╭─ Material for this task

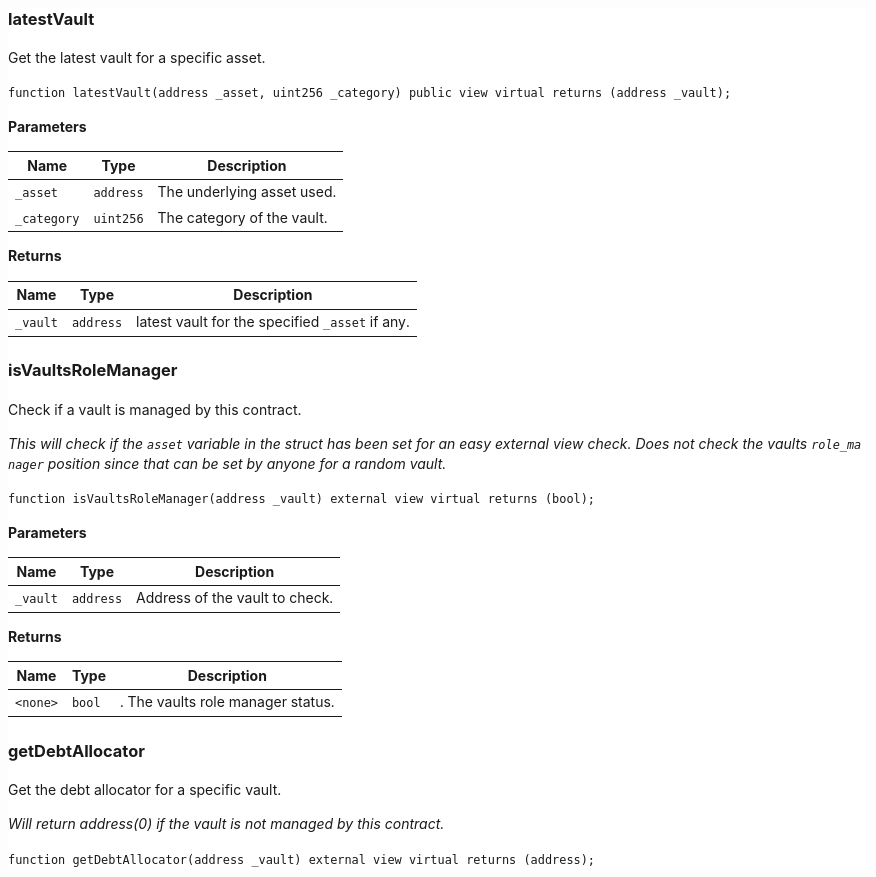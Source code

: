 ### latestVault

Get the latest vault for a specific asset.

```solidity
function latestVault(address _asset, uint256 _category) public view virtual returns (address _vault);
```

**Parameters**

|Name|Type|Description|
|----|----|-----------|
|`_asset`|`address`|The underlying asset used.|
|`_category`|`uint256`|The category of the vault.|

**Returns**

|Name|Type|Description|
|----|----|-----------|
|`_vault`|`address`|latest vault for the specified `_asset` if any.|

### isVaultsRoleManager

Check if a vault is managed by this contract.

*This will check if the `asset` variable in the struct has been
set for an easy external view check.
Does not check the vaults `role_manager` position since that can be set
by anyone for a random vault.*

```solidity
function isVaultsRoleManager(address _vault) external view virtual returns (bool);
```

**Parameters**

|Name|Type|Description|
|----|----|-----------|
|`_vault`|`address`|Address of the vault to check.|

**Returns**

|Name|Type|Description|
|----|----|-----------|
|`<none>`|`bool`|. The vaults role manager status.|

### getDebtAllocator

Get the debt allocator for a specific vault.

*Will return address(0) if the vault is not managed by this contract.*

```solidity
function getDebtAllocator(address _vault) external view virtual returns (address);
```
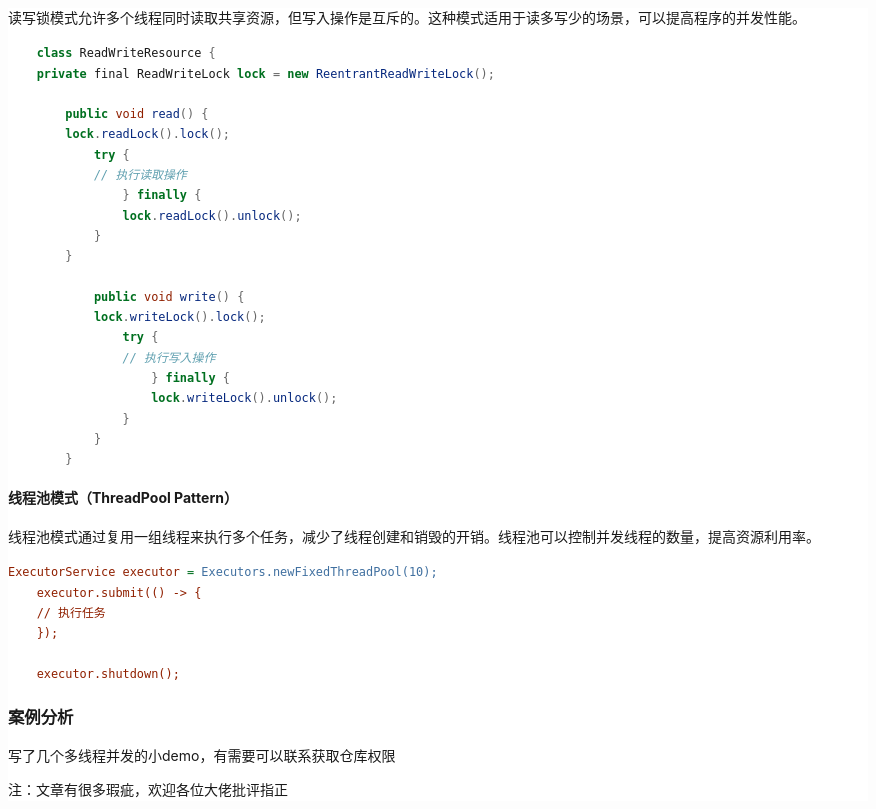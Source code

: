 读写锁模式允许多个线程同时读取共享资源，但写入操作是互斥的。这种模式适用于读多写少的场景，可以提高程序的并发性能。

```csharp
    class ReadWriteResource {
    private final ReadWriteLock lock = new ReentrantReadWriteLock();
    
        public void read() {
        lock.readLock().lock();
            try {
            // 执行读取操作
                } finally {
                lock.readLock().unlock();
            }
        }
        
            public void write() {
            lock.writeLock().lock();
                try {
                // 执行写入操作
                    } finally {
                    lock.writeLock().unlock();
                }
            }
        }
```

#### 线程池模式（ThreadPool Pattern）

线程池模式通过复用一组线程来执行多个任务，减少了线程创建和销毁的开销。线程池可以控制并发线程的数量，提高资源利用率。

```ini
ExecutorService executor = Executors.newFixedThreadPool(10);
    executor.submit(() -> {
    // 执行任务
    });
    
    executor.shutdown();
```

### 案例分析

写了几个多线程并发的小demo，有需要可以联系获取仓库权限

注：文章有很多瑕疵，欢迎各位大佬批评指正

╰─
╭─ Material for this task

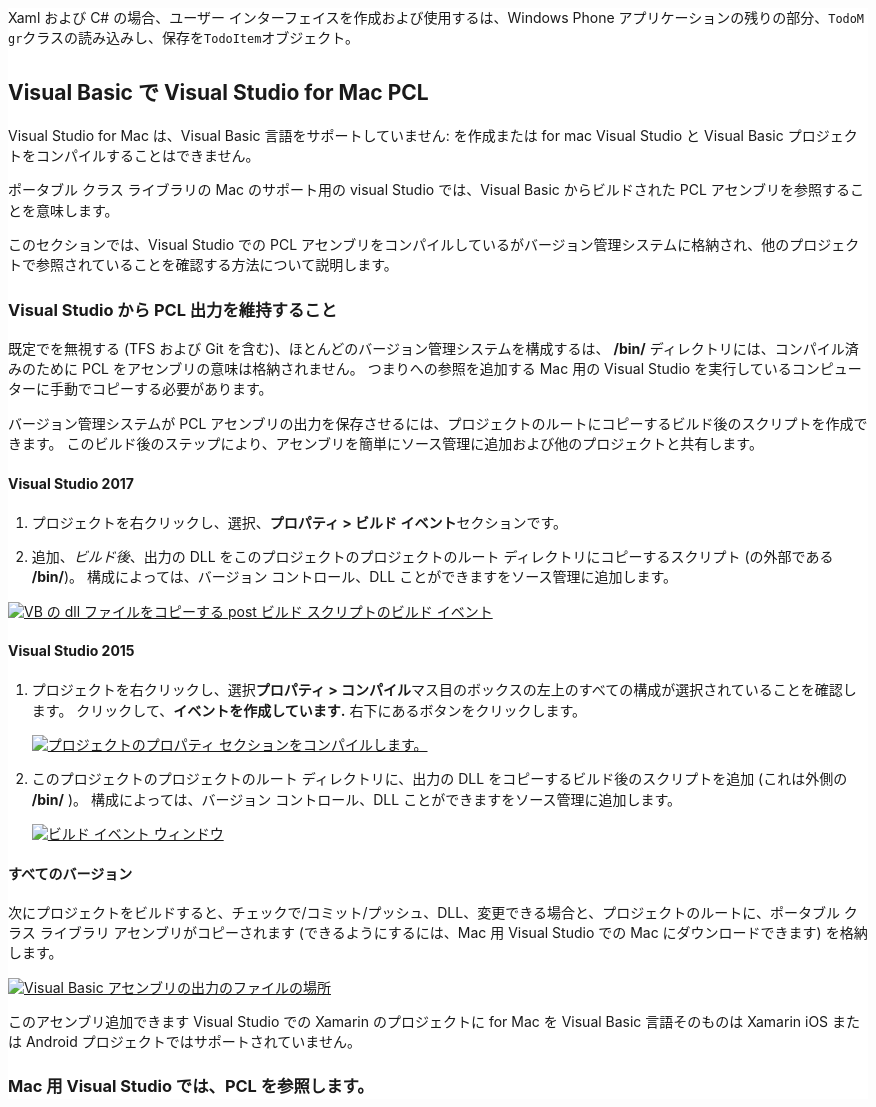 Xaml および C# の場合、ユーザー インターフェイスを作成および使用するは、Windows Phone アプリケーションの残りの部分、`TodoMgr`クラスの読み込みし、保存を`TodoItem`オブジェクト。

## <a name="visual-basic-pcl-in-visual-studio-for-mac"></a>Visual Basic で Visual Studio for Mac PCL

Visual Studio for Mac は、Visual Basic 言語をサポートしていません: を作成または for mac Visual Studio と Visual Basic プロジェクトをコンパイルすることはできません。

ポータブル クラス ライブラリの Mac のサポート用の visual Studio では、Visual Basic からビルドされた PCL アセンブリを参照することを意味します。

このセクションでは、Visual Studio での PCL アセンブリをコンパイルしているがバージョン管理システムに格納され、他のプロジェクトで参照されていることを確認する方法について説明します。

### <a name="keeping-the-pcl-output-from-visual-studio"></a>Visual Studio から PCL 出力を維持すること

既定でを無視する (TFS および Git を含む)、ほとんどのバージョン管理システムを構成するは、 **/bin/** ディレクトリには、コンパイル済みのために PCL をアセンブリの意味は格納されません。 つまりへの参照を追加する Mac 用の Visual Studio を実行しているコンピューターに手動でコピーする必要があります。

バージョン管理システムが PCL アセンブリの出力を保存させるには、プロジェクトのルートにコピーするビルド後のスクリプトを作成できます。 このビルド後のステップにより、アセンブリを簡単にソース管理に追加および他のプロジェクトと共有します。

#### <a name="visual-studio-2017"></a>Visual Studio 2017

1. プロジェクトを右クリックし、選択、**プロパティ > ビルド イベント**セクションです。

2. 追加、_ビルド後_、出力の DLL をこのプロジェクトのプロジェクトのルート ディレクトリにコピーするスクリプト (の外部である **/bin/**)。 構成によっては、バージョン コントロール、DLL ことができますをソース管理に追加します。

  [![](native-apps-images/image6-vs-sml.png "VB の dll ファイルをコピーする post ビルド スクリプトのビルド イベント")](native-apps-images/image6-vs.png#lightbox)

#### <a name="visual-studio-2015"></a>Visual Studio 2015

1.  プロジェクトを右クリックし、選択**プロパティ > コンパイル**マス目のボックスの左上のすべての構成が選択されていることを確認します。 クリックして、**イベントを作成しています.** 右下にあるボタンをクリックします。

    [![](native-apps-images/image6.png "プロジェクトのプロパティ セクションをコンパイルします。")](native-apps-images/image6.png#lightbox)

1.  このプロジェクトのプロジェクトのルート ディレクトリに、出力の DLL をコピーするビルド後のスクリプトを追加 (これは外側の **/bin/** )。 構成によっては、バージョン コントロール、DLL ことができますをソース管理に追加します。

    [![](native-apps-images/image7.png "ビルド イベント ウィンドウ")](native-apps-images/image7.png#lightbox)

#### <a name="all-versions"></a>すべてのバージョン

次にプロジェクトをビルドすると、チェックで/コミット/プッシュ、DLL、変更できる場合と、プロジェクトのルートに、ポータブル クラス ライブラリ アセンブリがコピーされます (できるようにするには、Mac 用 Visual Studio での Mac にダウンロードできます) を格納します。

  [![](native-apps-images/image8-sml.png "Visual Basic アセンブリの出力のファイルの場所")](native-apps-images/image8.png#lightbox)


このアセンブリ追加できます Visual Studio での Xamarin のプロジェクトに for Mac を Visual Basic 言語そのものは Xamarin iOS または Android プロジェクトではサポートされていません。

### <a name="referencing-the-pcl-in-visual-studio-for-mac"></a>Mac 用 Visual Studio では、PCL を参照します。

╰─

Give the count, and only the count, of lines in these records that hold the string "native".

4